The first time you run it, it will always take about a minute, since it has to precompute the activations (we’ll discuss this in class). Then when you run again, it’ll be fast.
Ohh that explains it.
@jeremy - Can you explain how did you figure this out?
Not sure I can!.. The behavior and stack trace clearly showed a race condition or similar, and it had to be in some other library since if it was in Pytorch lots of people would have seen the problem. Since opencv is pretty complex, I figured it might be there, and googled a bit.
Thanks Jeremy! Worked for me this time around. Nice work!
@metachi I just pushed a different (and hackier!) approach which is much faster - can you check again and confirm it still works for you?

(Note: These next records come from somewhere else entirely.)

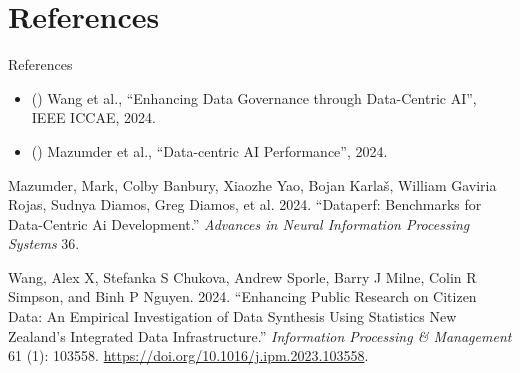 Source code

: \documentclass[
  12pt,
  ignorenonframetext,
]{beamer}
\providecommand{\tightlist}{%
  \setlength{\itemsep}{0pt}\setlength{\parskip}{0pt}}\usepackage{longtable,booktabs,array}
\newlength{\cslhangindent}
\newenvironment{CSLReferences}[2] %
 {\begin{list}{}{%
  \setlength{\itemindent}{0pt}
  \setlength{\leftmargin}{0pt}
  \setlength{\parsep}{0pt}
  \ifodd #1
   \setlength{\leftmargin}{\cslhangindent}
   \setlength{\itemindent}{-1\cslhangindent}
  \fi
  \setlength{\itemsep}{#2\baselineskip}}}
 {\end{list}}
\begin{document}
\section{References}\label{references}

\begin{frame}{References}
\begin{itemize}
\tightlist
\item
  () Wang et al.,
  ``Enhancing Data Governance through Data-Centric AI'', IEEE ICCAE,
  2024.
\item
  () Mazumder
  et al., ``Data-centric AI Performance'', 2024.
\end{itemize}

\label{refs}
\begin{CSLReferences}{1}{0}
Mazumder, Mark, Colby Banbury, Xiaozhe Yao, Bojan Karlaš, William
Gaviria Rojas, Sudnya Diamos, Greg Diamos, et al. 2024. {``Dataperf:
Benchmarks for Data-Centric Ai Development.''} \emph{Advances in Neural
Information Processing Systems} 36.

Wang, Alex X, Stefanka S Chukova, Andrew Sporle, Barry J Milne, Colin R
Simpson, and Binh P Nguyen. 2024. {``Enhancing Public Research on
Citizen Data: An Empirical Investigation of Data Synthesis Using
{Statistics New Zealand}'s Integrated Data Infrastructure.''}
\emph{Information Processing \& Management} 61 (1): 103558.
\url{https://doi.org/10.1016/j.ipm.2023.103558}.

\end{CSLReferences}
\end{frame}
\end{document}
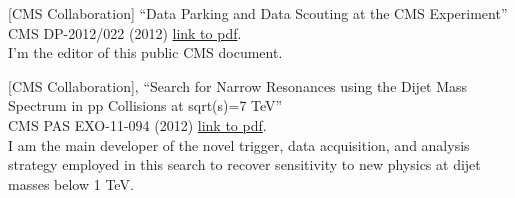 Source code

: \documentclass[10pt, a4paper]{article}
\begin{document}
\begin{thebibliography}{599}

 

[CMS Collaboration]
``Data Parking and Data Scouting at the CMS Experiment''
  CMS DP-2012/022 (2012)
  \href{http://cds.cern.ch/record/1480607/files/DP2012\_022.pdf}{link
    to pdf}.
  \\I'm the editor of this public CMS document.

[CMS Collaboration],
``Search for Narrow Resonances using the Dijet Mass Spectrum in pp Collisions at sqrt(s)=7 TeV''\\
  CMS PAS EXO-11-094 (2012)
  \href{http://cds.cern.ch/record/1461223/files/EXO-11-094-pas.pdf}{link
  to pdf}.
  \\ I am the main developer of the novel trigger, data acquisition, and analysis strategy employed in this search to recover sensitivity to new physics at dijet masses below 1 TeV.


\end{thebibliography}
\end{document}
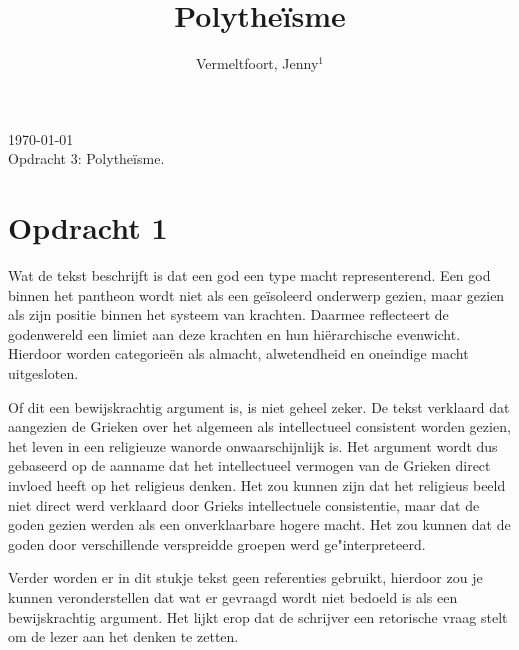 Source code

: \documentclass[10pt]{amsart}
\begin{document}
\setcounter{page}{1}

\hfill     {\small \today} \\
{\small Opdracht 3: Polythe\"isme.}\hfill
{\small } %

\centerline{}

\centerline{}

\title[Polythe\"isme]{Polythe\"isme}

\author[J. Vermeltfoort]{Vermeltfoort, Jenny$^1$}

\address{$^{1}$ 3787494, Faculteit Geesteswetenschappen, Leiden
     Universiteit, Leiden, Nederland.}
\email{\textcolor[rgb]{0.00,0.00,0.84}{j.vermeltfoort@umail.leidenuniv.nl}}

\maketitle

\section*{Opdracht 1}

\noindent Wat de tekst beschrijft is dat een god een type macht representerend. Een god binnen het pantheon wordt niet als een geïsoleerd onderwerp gezien, maar gezien als zijn positie binnen het systeem van krachten. Daarmee reflecteert de godenwereld een limiet aan deze krachten en hun hiërarchische evenwicht. Hierdoor worden categorieën als almacht, alwetendheid en oneindige macht uitgesloten. \autocite{vernantGreceAncienneEtude1976}

Of dit een bewijskrachtig argument is, is niet geheel zeker. De tekst verklaard dat aangezien de Grieken over het
algemeen als intellectueel consistent worden gezien, het leven in een religieuze wanorde onwaarschijnlijk is. Het
argument wordt dus gebaseerd op de aanname dat het intellectueel vermogen van de Grieken direct invloed heeft op het
religieus denken. Het zou kunnen zijn dat het religieus beeld niet direct werd verklaard door Grieks intellectuele
consistentie, maar dat de goden gezien werden als een onverklaarbare hogere macht. Het zou kunnen dat de goden door
verschillende verspreidde groepen werd ge"interpreteerd.

Verder worden er in dit stukje tekst geen referenties gebruikt, hierdoor zou je kunnen veronderstellen dat wat er
gevraagd wordt niet bedoeld is als een bewijskrachtig argument. Het lijkt erop dat de schrijver een retorische vraag
stelt om de lezer aan het denken te zetten.
\end{document}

@jeremy - I can confirm this is working for me (with latest sleep changes).
The hackier (sleep) fix does not appear to be working for me. It goes fine with num_workers=0, but with 4 it hangs when calling fit again. Whatever you had before was working for me.
Thanks @jeremy It works great for me.
Aah sorry checking messages now. Good that you could replicate it in AWS.
Actually it seems the code in fastai lib is going serially, it’s the DataLoader class which is doing all the multi processing thing behind the scene. I doubt if putting a lock in fastai lib would help. i.e. fastai seems to be doing the right thing (I haven’t seen the entire code though).
I also see you are suspecting opencv.
I will check at my end by increasing shm and with your latest changes.
–
Hi @jeremy,
After pulling the latest changes from the fast.ai repo, the problem disappears for me. Thanks!
edit: I also wanted to say thanks to @apaszke - your offer to help out was very generous.
I have also not been able to reproduce the issue after pulling latest. Thanks @jeremy!
–
Yes, but it’s calling fastai.dataset, which is where the opencv issue is.
What’s your OS, GPU, python/lib versions, shared mem amount, etc? Seems that you’re the only one still reporting this problem ATM - still need to fix it, but need more details…
@jeremy
The issue is solved for me too. Thanks!
Works for me!
Now if I could get both GPUs running it…
OK this might be crazy, but I just wrote my own Dataloader class to use instead of the Pytorch one, and it’s running much faster and without any problems on my university server or my P2 instance. Try git pull
and let me know how it goes! Fingers crossed…
Okay, I pulled yesterday’s repo changes and am able to get it all to run, which is good.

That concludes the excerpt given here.